### Required action
Using the records below, quote only the span that opens with the line containing "- SailboatUI" and closes with the line containing "- Utils: contains", exactly and inclusively.

### Supplied information
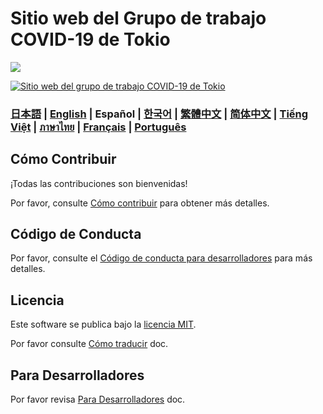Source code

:# Sitio web del Grupo de trabajo COVID-19 de Tokio

![](https://github.com/tokyo-metropolitan-gov/covid19/workflows/production%20deploy/badge.svg)

[![Sitio web del grupo de trabajo COVID-19 de Tokio](https://user-images.githubusercontent.com/1301149/75629392-1d19d900-5c25-11ea-843d-2d4376e3a560.png)](https://iwate.stopcovid19.jp/)

### [日本語](./../../README.md) | [English](./../en/README.md) | Español | [한국어](./../ko/README.md) | [繁體中文](./../zh_TW/README.md) | [简体中文](./../zh_CN/README.md) | [Tiếng Việt](./../vi/README.md) | [ภาษาไทย](./../th/README.md) | [Français](./../fr/README.md) | [Português](./../pt_BR/README.md)


## Cómo Contribuir

¡Todas las contribuciones son bienvenidas!

Por favor, consulte [Cómo contribuir](./CONTRIBUTING.md) para obtener más detalles.

## Código de Conducta

Por favor, consulte el [Código de conducta para desarrolladores](./CODE_OF_CONDUCT.md) para más detalles.

## Licencia
Este software se publica bajo la [licencia MIT](./../../LICENSE.txt).

Por favor consulte [Cómo traducir](./../../TRANSLATION.md) doc.


## Para Desarrolladores

Por favor revisa [Para Desarrolladores](./FOR_DEVELOPERS.md) doc.
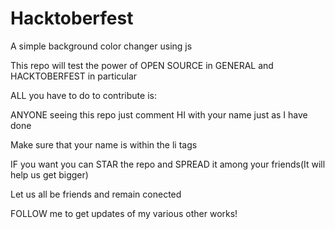 # Hacktoberfest
A simple background color changer using js

This repo will test the power of OPEN SOURCE in GENERAL and HACKTOBERFEST in particular

ALL you have to do to contribute is:

ANYONE seeing this repo just comment HI with your name just as I have done

Make sure that your name is within the li tags

IF you want you can STAR the repo and SPREAD it among your friends(It will help us get bigger)

Let us all be friends and remain conected

FOLLOW me to get updates of my various other works!


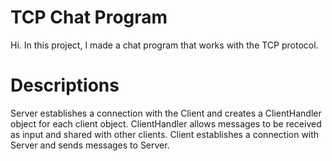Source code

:  # TCP Chat Program
 
Hi. In this project, I made a chat program that works with the TCP protocol.

# Descriptions
Server establishes a connection with the Client and creates a ClientHandler object for each client object.
ClientHandler allows messages to be received as input and shared with other clients.
Client establishes a connection with Server and sends messages to Server.
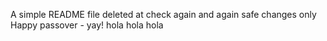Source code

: A simple README file
deleted at
check again
and again
safe changes only
Happy passover - yay!
hola hola hola
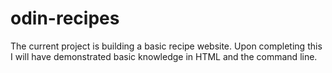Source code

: # odin-recipes
The current project is building a basic recipe website. Upon completing this I will have demonstrated basic knowledge in HTML and the command line.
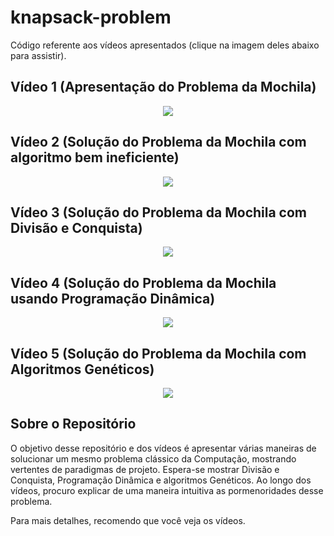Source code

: # knapsack-problem

Código referente aos vídeos apresentados (clique na imagem deles abaixo para assistir).

## Vídeo 1 (Apresentação do Problema da Mochila)

<p align="center">
  <a href="https://youtu.be/SUcP4uah8JU"><img src="https://img.youtube.com/vi/SUcP4uah8JU/maxresdefault.jpg"></a>
</p>

## Vídeo 2 (Solução do Problema da Mochila com algoritmo bem ineficiente)

<p align="center">
  <a href="https://youtu.be/N85dkzppKH0"><img src="https://img.youtube.com/vi/N85dkzppKH0/maxresdefault.jpg"></a>
</p>

## Vídeo 3 (Solução do Problema da Mochila com Divisão e Conquista)

<p align="center">
  <a href="https://youtu.be/HFZLAF2JO-4"><img src="https://img.youtube.com/vi/HFZLAF2JO-4/maxresdefault.jpg"></a>
</p>

## Vídeo 4 (Solução do Problema da Mochila usando Programação Dinâmica)

<p align="center">
  <a href="https://youtu.be/Xj-eajTXiVo"><img src="https://img.youtube.com/vi/Xj-eajTXiVo/maxresdefault.jpg"></a>
</p>

## Vídeo 5 (Solução do Problema da Mochila com Algoritmos Genéticos)

<p align="center">
  <a href="https://youtu.be/iqiAn4MPxEg"><img src="https://img.youtube.com/vi/iqiAn4MPxEg/maxresdefault.jpg"></a>
</p>

## Sobre o Repositório

O objetivo desse repositório e dos vídeos é apresentar várias maneiras de solucionar um mesmo problema clássico da Computação, mostrando vertentes de paradigmas de projeto. Espera-se mostrar Divisão e Conquista, Programação Dinâmica e algoritmos Genéticos. Ao longo dos vídeos, procuro explicar de uma maneira intuitiva as pormenoridades desse problema.

Para mais detalhes, recomendo que você veja os vídeos.
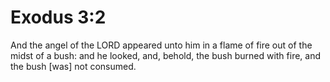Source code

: # Exodus 3:2

And the angel of the LORD appeared unto him in a flame of fire out of the midst of a bush: and he looked, and, behold, the bush burned with fire, and the bush [was] not consumed.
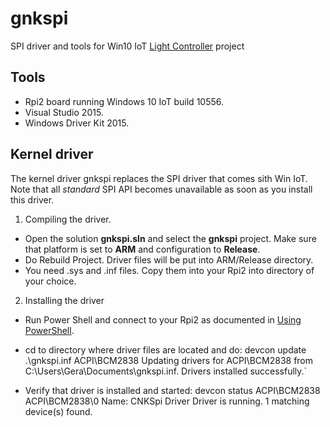 # gnkspi
SPI driver and tools for Win10 IoT [Light Controller](https://www.hackster.io/gera_k/rpi2-win10-iot-based-light-controller-e73990) project 
## Tools
- Rpi2 board running Windows 10 IoT build 10556.
- Visual Studio 2015.
- Windows Driver Kit 2015.

## Kernel driver
The kernel driver gnkspi replaces the SPI driver that comes sith Win IoT. Note  that all _standard_ SPI API becomes unavailable as soon as you install this driver.

1. Compiling the driver.
 - Open the solution **gnkspi.sln** and select the **gnkspi** project. Make sure that platform is set to **ARM** and configuration to **Release**. 
 - Do Rebuild Project. Driver files will be put into ARM/Release directory. 
 - You need .sys and .inf files. Copy them into your Rpi2 into directory of your choice.

2. Installing the driver
 - Run Power Shell and connect to your Rpi2 as documented in [Using PowerShell](http://ms-iot.github.io/content/en-US/win10/samples/PowerShell.htm).
 - cd to directory where driver files are located and do:
		 devcon update .\gnkspi.inf ACPI\BCM2838
         Updating drivers for ACPI\BCM2838 from C:\Users\Gera\Documents\gnkspi.inf.
         Drivers installed successfully.`
    
 - Verify that driver is installed and started:
		 devcon status ACPI\BCM2838
         ACPI\BCM2838\0
            Name: CNKSpi Driver
            Driver is running.
         1 matching device(s) found.










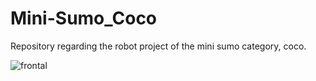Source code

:# Mini-Sumo_Coco
Repository regarding the robot project of the mini sumo category, coco.

![frontal](https://user-images.githubusercontent.com/13524043/62890996-03fa1b00-bd1b-11e9-8801-4519334aaf37.jpeg)
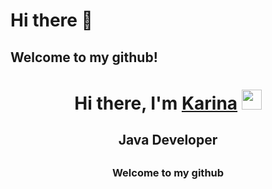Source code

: # Hi there 👋
## Welcome to my github!
<h1 align="center">Hi there, I'm <a href="https://daniilshat.ru/" target="_blank">Karina</a>
<img src="https://github.com/blackcater/blackcater/raw/main/images/Hi.gif" height="32"/></h1>
<h2 align="center">Java Developer<h2>
<h3 align="center">Welcome to my github<h3>
<!--
**karaculya/karaculya** is a ✨ _special_ ✨ repository because its `README.md` (this file) appears on your GitHub profile.

Here are some ideas to get you started:

- 🔭 I’m currently working on ...
- 🌱 I’m currently learning ...
- 👯 I’m looking to collaborate on ...
- 🤔 I’m looking for help with ...
- 💬 Ask me about ...
- 📫 How to reach me: ...
- 😄 Pronouns: ...
- ⚡ Fun fact: ...
-->
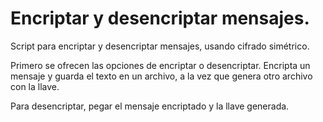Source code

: # Encriptar y desencriptar mensajes.
Script para encriptar y desencriptar mensajes, usando cifrado simétrico.

Primero se ofrecen las opciones de encriptar o desencriptar.
Encripta un mensaje y guarda el texto en un archivo, a la vez que genera otro archivo con la llave.

Para desencriptar, pegar el mensaje encriptado y la llave generada.
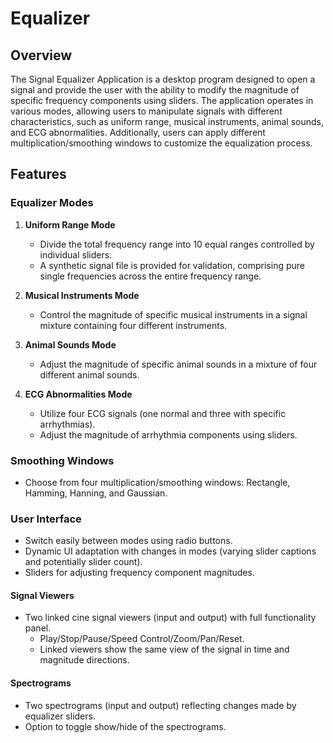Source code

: # Equalizer
## Overview

The Signal Equalizer Application is a desktop program designed to open a signal and provide the user with the ability to modify the magnitude of specific frequency components using sliders. The application operates in various modes, allowing users to manipulate signals with different characteristics, such as uniform range, musical instruments, animal sounds, and ECG abnormalities. Additionally, users can apply different multiplication/smoothing windows to customize the equalization process.

## Features

### Equalizer Modes

1. **Uniform Range Mode**
   - Divide the total frequency range into 10 equal ranges controlled by individual sliders.
   - A synthetic signal file is provided for validation, comprising pure single frequencies across the entire frequency range.

2. **Musical Instruments Mode**
   - Control the magnitude of specific musical instruments in a signal mixture containing four different instruments.

3. **Animal Sounds Mode**
   - Adjust the magnitude of specific animal sounds in a mixture of four different animal sounds.

4. **ECG Abnormalities Mode**
   - Utilize four ECG signals (one normal and three with specific arrhythmias).
   - Adjust the magnitude of arrhythmia components using sliders.

### Smoothing Windows

- Choose from four multiplication/smoothing windows: Rectangle, Hamming, Hanning, and Gaussian.

### User Interface

- Switch easily between modes using radio buttons.
- Dynamic UI adaptation with changes in modes (varying slider captions and potentially slider count).
- Sliders for adjusting frequency component magnitudes.
  
#### Signal Viewers

- Two linked cine signal viewers (input and output) with full functionality panel.
  - Play/Stop/Pause/Speed Control/Zoom/Pan/Reset.
  - Linked viewers show the same view of the signal in time and magnitude directions.

#### Spectrograms

- Two spectrograms (input and output) reflecting changes made by equalizer sliders.
- Option to toggle show/hide of the spectrograms.
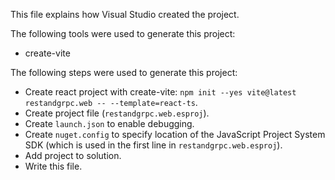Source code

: This file explains how Visual Studio created the project.

The following tools were used to generate this project:
- create-vite

The following steps were used to generate this project:
- Create react project with create-vite: `npm init --yes vite@latest restandgrpc.web -- --template=react-ts`.
- Create project file (`restandgrpc.web.esproj`).
- Create `launch.json` to enable debugging.
- Create `nuget.config` to specify location of the JavaScript Project System SDK (which is used in the first line in `restandgrpc.web.esproj`).
- Add project to solution.
- Write this file.
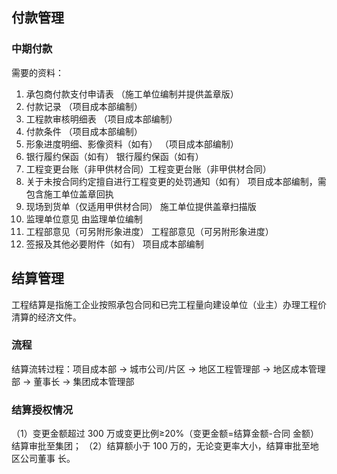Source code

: ## 付款管理
### 中期付款
需要的资料：
1. 承包商付款支付申请表 （施工单位编制并提供盖章版）
2. 付款记录 （项目成本部编制）
3. 工程款审核明细表 （项目成本部编制）
4. 付款条件 （项目成本部编制）
5. 形象进度明细、影像资料（如有） （项目成本部编制）
6. 银行履约保函（如有） 银行履约保函（如有）
7. 工程变更台账（非甲供材合同）工程变更台账（非甲供材合同）
8. 关于未按合同约定擅自进行工程变更的处罚通知（如有） 项目成本部编制，需包含施工单位盖章回执
9. 现场到货单（仅适用甲供材合同） 施工单位提供盖章扫描版
10. 监理单位意见 由监理单位编制
11. 工程部意见（可另附形象进度） 工程部意见（可另附形象进度）
12. 签报及其他必要附件（如有） 项目成本部编制

## 结算管理
工程结算是指施工企业按照承包合同和已完工程量向建设单位（业主）办理工程价清算的经济文件。<br>
### 流程
结算流转过程：项目成本部 -> 城市公司/片区 -> 地区工程管理部 -> 地区成本管理部 ->  董事长 -> 集团成本管理部
### 结算授权情况
（1）变更金额超过 300 万或变更比例≥20%（变更金额=结算金额-合同
金额）结算审批至集团；
（2）结算额小于 100 万的，无论变更率大小，结算审批至地区公司董事
长。
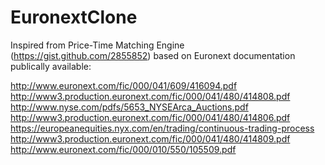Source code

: EuronextClone
=============

Inspired from Price-Time Matching Engine (https://gist.github.com/2855852) based on Euronext documentation publically available:

http://www.euronext.com/fic/000/041/609/416094.pdf
http://www3.production.euronext.com/fic/000/041/480/414808.pdf
http://www.nyse.com/pdfs/5653_NYSEArca_Auctions.pdf
http://www3.production.euronext.com/fic/000/041/480/414806.pdf
https://europeanequities.nyx.com/en/trading/continuous-trading-process
http://www3.production.euronext.com/fic/000/041/480/414809.pdf
http://www.euronext.com/fic/000/010/550/105509.pdf

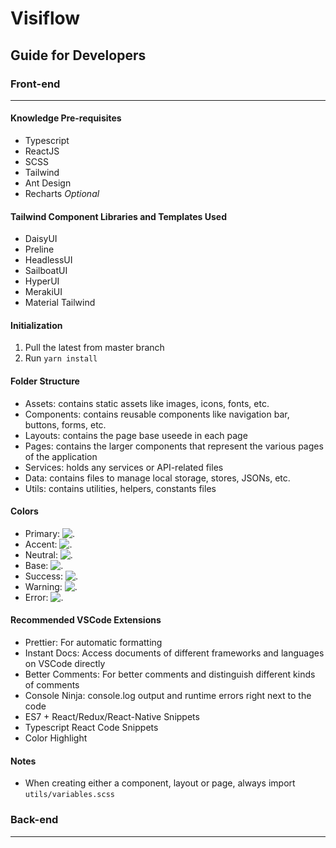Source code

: # Visiflow

## Guide for Developers

### Front-end

---

#### Knowledge Pre-requisites

- Typescript
- ReactJS
- SCSS
- Tailwind
- Ant Design
- Recharts _Optional_

#### Tailwind Component Libraries and Templates Used

- DaisyUI
- Preline
- HeadlessUI
- SailboatUI
- HyperUI
- MerakiUI
- Material Tailwind

#### Initialization

1. Pull the latest from master branch
2. Run `yarn install`

#### Folder Structure

- Assets: contains static assets like images, icons, fonts, etc.
- Components: contains reusable components like navigation bar, buttons, forms, etc.
- Layouts: contains the page base useede in each page
- Pages: contains the larger components that represent the various pages of the application
- Services: holds any services or API-related files
- Data: contains files to manage local storage, stores, JSONs, etc.
- Utils: contains utilities, helpers, constants files

#### Colors

- Primary: ![.](https://placehold.co/15x15/0db284/0db284.png)
- Accent: ![.](https://placehold.co/15x15/2C4C32/2C4C32.png)
- Neutral: ![.](https://placehold.co/15x15/D0D2CC/D0D2CC.png)
- Base: ![.](https://placehold.co/15x15/DFEAEF/DFEAEF.png)
- Success: ![.](https://placehold.co/15x15/0db284/0db284.png)
- Warning: ![.](https://placehold.co/15x15/ffce0a/ffce0a.png)
- Error: ![.](https://placehold.co/15x15/FD4A4A/FD4A4A.png)

#### Recommended VSCode Extensions

- Prettier: For automatic formatting
- Instant Docs: Access documents of different frameworks and languages on VSCode directly
- Better Comments: For better comments and distinguish different kinds of comments
- Console Ninja: console.log output and runtime errors right next to the code
- ES7 + React/Redux/React-Native Snippets
- Typescript React Code Snippets
- Color Highlight

#### Notes

- When creating either a component, layout or page, always import `utils/variables.scss`

### Back-end

---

### Task output
- SailboatUI
- HyperUI
- MerakiUI
- Material Tailwind

#### Initialization

1. Pull the latest from master branch
2. Run `yarn install`

#### Folder Structure

- Assets: contains static assets like images, icons, fonts, etc.
- Components: contains reusable components like navigation bar, buttons, forms, etc.
- Layouts: contains the page base useede in each page
- Pages: contains the larger components that represent the various pages of the application
- Services: holds any services or API-related files
- Data: contains files to manage local storage, stores, JSONs, etc.
- Utils: contains utilities, helpers, constants files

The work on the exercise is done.